Final Answer:
The metal in the oxide containing 16.99% O by mass is Aluminum (Al). (Option c)
Step-by-step explanation:
Identify the unknowns:
Metal (M) in the oxide MO.
Percentage mass of the metal (%M) in the oxide.
Given information:
Percentage mass of oxygen (%O) in the oxide = 16.99%
Relationship between percentages:
%O + %M = 100%
Calculate the percentage mass of the metal:
%M = 100% - %O = 100% - 16.99% = 83.01%
Consider the possible metals and their oxide formulas:
a.

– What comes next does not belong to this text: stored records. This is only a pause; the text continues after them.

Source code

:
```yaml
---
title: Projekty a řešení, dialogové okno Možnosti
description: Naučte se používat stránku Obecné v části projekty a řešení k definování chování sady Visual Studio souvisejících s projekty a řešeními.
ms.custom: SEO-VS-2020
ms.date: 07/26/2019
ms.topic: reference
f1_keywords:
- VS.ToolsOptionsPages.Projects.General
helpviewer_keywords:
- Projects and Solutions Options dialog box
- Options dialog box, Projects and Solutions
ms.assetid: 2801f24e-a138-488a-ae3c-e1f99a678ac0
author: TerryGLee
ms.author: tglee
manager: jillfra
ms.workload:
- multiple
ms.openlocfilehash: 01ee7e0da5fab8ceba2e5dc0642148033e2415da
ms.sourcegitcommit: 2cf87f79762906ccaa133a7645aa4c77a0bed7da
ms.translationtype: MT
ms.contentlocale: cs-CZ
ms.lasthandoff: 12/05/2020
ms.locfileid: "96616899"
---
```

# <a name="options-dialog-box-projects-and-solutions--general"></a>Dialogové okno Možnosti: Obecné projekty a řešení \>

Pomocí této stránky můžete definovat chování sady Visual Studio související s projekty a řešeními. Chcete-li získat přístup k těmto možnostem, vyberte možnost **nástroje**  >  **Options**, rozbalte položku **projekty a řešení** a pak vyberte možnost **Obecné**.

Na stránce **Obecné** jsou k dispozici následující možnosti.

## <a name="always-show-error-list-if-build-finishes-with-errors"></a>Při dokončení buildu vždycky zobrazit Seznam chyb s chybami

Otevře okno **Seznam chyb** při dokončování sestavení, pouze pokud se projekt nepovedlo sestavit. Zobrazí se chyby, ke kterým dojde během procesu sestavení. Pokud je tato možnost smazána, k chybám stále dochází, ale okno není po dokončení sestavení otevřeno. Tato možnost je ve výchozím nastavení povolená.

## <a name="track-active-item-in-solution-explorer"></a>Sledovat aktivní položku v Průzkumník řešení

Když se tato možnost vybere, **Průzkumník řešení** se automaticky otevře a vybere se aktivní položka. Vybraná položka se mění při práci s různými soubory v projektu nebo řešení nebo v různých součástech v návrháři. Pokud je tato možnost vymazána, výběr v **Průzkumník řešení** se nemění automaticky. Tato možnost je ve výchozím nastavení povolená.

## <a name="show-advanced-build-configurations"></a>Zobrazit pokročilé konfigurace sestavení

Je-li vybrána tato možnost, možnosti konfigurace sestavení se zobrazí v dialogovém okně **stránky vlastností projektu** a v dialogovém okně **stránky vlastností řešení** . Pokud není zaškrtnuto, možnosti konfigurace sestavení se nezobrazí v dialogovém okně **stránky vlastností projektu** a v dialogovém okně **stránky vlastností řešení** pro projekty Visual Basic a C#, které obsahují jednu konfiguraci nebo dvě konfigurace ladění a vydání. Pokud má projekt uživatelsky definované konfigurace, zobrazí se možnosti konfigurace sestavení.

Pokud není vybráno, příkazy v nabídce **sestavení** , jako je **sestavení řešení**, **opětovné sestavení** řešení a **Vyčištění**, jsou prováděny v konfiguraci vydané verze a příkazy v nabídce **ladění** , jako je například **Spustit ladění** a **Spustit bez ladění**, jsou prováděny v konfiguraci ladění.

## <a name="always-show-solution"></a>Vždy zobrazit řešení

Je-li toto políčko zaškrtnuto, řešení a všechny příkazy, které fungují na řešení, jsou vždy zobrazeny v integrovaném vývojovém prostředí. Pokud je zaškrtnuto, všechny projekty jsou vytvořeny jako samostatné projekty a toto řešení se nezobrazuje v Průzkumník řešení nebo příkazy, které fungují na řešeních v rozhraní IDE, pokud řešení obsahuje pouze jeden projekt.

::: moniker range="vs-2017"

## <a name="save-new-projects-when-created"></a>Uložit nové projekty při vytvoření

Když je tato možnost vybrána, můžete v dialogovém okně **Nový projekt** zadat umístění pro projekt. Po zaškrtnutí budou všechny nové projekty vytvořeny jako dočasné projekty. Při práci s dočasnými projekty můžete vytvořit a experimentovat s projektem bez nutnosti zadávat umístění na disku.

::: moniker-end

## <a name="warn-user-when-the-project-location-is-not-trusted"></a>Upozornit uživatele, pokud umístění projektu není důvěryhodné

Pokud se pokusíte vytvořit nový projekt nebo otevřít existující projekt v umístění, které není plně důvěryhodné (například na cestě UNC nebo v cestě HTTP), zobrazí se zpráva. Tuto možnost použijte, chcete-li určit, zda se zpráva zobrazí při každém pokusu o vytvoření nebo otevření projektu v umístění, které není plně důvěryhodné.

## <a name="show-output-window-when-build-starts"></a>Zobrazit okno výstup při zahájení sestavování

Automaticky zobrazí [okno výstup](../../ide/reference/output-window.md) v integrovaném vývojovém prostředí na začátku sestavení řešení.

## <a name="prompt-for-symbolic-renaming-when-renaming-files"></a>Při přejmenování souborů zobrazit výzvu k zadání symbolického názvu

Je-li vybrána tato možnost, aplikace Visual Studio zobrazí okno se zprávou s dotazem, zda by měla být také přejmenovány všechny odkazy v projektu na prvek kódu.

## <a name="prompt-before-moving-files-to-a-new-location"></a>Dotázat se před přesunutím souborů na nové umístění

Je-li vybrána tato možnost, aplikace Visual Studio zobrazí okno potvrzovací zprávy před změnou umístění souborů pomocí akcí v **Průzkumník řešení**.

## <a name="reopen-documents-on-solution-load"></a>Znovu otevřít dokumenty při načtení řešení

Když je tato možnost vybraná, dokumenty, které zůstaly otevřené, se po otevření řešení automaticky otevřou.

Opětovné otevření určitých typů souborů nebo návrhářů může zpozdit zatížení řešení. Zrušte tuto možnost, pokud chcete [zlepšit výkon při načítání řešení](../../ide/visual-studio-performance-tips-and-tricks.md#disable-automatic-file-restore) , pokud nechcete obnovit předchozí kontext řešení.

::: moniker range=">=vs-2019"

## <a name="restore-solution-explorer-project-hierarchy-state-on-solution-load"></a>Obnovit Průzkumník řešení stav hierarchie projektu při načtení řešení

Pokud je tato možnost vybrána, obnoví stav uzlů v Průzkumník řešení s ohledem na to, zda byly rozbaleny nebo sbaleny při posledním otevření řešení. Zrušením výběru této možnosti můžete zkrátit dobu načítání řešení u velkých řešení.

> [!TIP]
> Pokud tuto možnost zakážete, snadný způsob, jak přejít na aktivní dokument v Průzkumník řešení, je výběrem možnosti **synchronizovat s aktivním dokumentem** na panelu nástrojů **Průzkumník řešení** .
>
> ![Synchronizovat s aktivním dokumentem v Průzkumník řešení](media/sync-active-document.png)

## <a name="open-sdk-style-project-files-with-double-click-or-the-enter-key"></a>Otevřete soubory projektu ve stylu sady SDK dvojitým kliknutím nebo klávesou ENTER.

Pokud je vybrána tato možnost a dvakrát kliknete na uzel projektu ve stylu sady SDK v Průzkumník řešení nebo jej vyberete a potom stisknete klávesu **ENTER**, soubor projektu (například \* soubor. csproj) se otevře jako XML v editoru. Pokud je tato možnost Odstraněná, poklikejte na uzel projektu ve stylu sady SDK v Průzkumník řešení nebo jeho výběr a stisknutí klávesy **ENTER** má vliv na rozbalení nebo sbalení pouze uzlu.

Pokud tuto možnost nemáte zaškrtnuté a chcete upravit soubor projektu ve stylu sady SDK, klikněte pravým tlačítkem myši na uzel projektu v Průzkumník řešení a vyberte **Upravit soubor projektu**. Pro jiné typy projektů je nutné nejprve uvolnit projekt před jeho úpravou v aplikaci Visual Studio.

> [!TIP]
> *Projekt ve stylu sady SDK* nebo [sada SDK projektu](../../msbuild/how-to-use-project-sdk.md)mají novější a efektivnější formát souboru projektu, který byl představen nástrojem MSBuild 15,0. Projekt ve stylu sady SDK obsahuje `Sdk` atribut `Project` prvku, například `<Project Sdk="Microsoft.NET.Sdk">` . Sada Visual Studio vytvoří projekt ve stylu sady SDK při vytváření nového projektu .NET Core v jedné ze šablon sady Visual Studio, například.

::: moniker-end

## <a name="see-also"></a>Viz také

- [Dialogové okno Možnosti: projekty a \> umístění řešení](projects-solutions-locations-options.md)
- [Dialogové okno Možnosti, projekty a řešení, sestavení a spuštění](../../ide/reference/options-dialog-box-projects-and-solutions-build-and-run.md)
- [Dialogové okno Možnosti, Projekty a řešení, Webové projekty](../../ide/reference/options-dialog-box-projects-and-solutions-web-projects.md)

Sodium (Na): Na₂O, molecular mass = 62 g/mol
b. Magnesium (Mg): MgO, molecular mass = 40 g/mol
c. Aluminum (Al): Al₂O₃, molecular mass = 102 g/mol
d. Silicon (Si): SiO₂ (silicon dioxide), molecular mass = 60 g/mol
Calculate the mass of oxygen in each oxide:
Na₂O: 16 g O / 62 g oxide * 100% = 25.8%
MgO: 16 g O / 40 g oxide * 100% = 40%
Al₂O₃: 48 g O / 102 g oxide * 100% = 47.06%
SiO₂: 32 g O / 60 g oxide * 100% = 53.33%
Compare the calculated oxygen percentages with the given value:
Only the oxygen percentage in Al₂O₃ (47.06%) is close to the given 16.99%. Therefore, the metal in the oxide is Aluminum (Al).